• Assignment: Using the material below, write out every entry exactly.

-------- Exercise input --------

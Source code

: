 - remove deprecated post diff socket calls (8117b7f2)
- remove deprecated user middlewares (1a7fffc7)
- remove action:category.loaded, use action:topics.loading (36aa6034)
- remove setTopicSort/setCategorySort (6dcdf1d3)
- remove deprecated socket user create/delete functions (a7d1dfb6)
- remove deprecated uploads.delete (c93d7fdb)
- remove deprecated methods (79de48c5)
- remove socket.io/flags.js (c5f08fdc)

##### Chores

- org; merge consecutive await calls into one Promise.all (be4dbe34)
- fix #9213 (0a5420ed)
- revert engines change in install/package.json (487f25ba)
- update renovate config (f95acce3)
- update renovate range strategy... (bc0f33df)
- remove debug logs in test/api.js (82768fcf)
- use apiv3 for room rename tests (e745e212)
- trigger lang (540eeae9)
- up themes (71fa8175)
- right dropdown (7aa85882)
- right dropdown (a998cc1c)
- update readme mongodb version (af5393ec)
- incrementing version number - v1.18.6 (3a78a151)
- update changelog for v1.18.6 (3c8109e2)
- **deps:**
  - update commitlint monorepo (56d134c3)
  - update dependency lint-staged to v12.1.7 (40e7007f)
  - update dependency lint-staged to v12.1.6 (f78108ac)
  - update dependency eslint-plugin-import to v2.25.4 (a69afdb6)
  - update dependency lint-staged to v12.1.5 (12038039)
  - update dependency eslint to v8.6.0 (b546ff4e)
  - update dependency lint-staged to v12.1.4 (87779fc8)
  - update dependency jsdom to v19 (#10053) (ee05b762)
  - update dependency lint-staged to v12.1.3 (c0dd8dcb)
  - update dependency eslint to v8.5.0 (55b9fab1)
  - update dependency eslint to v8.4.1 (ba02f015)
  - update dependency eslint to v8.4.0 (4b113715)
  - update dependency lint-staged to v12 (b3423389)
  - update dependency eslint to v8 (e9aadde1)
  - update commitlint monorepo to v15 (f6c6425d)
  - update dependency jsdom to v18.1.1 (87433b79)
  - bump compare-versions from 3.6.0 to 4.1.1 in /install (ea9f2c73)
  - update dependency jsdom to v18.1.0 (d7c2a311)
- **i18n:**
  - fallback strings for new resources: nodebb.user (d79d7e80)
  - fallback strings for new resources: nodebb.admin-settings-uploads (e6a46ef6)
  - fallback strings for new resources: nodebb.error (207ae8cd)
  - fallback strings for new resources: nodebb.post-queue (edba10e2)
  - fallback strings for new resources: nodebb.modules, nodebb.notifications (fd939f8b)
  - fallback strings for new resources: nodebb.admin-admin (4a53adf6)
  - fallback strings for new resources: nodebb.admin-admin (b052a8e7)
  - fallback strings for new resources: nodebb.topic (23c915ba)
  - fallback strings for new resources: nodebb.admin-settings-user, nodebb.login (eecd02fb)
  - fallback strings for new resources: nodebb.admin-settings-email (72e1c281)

--------

• Answer area:
Source code

: - remove deprecated post diff socket calls (8117b7f2)
- remove deprecated user middlewares (1a7fffc7)
- remove action:category.loaded, use action:topics.loading (36aa6034)
- remove setTopicSort/setCategorySort (6dcdf1d3)
- remove deprecated socket user create/delete functions (a7d1dfb6)
- remove deprecated uploads.delete (c93d7fdb)
- remove deprecated methods (79de48c5)
- remove socket.io/flags.js (c5f08fdc)

##### Chores

- org; merge consecutive await calls into one Promise.all (be4dbe34)
- fix #9213 (0a5420ed)
- revert engines change in install/package.json (487f25ba)
- update renovate config (f95acce3)
- update renovate range strategy... (bc0f33df)
- remove debug logs in test/api.js (82768fcf)
- use apiv3 for room rename tests (e745e212)
- trigger lang (540eeae9)
- up themes (71fa8175)
- right dropdown (7aa85882)
- right dropdown (a998cc1c)
- update readme mongodb version (af5393ec)
- incrementing version number - v1.18.6 (3a78a151)
- update changelog for v1.18.6 (3c8109e2)
- **deps:**
  - update commitlint monorepo (56d134c3)
  - update dependency lint-staged to v12.1.7 (40e7007f)
  - update dependency lint-staged to v12.1.6 (f78108ac)
  - update dependency eslint-plugin-import to v2.25.4 (a69afdb6)
  - update dependency lint-staged to v12.1.5 (12038039)
  - update dependency eslint to v8.6.0 (b546ff4e)
  - update dependency lint-staged to v12.1.4 (87779fc8)
  - update dependency jsdom to v19 (#10053) (ee05b762)
  - update dependency lint-staged to v12.1.3 (c0dd8dcb)
  - update dependency eslint to v8.5.0 (55b9fab1)
  - update dependency eslint to v8.4.1 (ba02f015)
  - update dependency eslint to v8.4.0 (4b113715)
  - update dependency lint-staged to v12 (b3423389)
  - update dependency eslint to v8 (e9aadde1)
  - update commitlint monorepo to v15 (f6c6425d)
  - update dependency jsdom to v18.1.1 (87433b79)
  - bump compare-versions from 3.6.0 to 4.1.1 in /install (ea9f2c73)
  - update dependency jsdom to v18.1.0 (d7c2a311)
- **i18n:**
  - fallback strings for new resources: nodebb.user (d79d7e80)
  - fallback strings for new resources: nodebb.admin-settings-uploads (e6a46ef6)
  - fallback strings for new resources: nodebb.error (207ae8cd)
  - fallback strings for new resources: nodebb.post-queue (edba10e2)
  - fallback strings for new resources: nodebb.modules, nodebb.notifications (fd939f8b)
  - fallback strings for new resources: nodebb.admin-admin (4a53adf6)
  - fallback strings for new resources: nodebb.admin-admin (b052a8e7)
  - fallback strings for new resources: nodebb.topic (23c915ba)
  - fallback strings for new resources: nodebb.admin-settings-user, nodebb.login (eecd02fb)
  - fallback strings for new resources: nodebb.admin-settings-email (72e1c281)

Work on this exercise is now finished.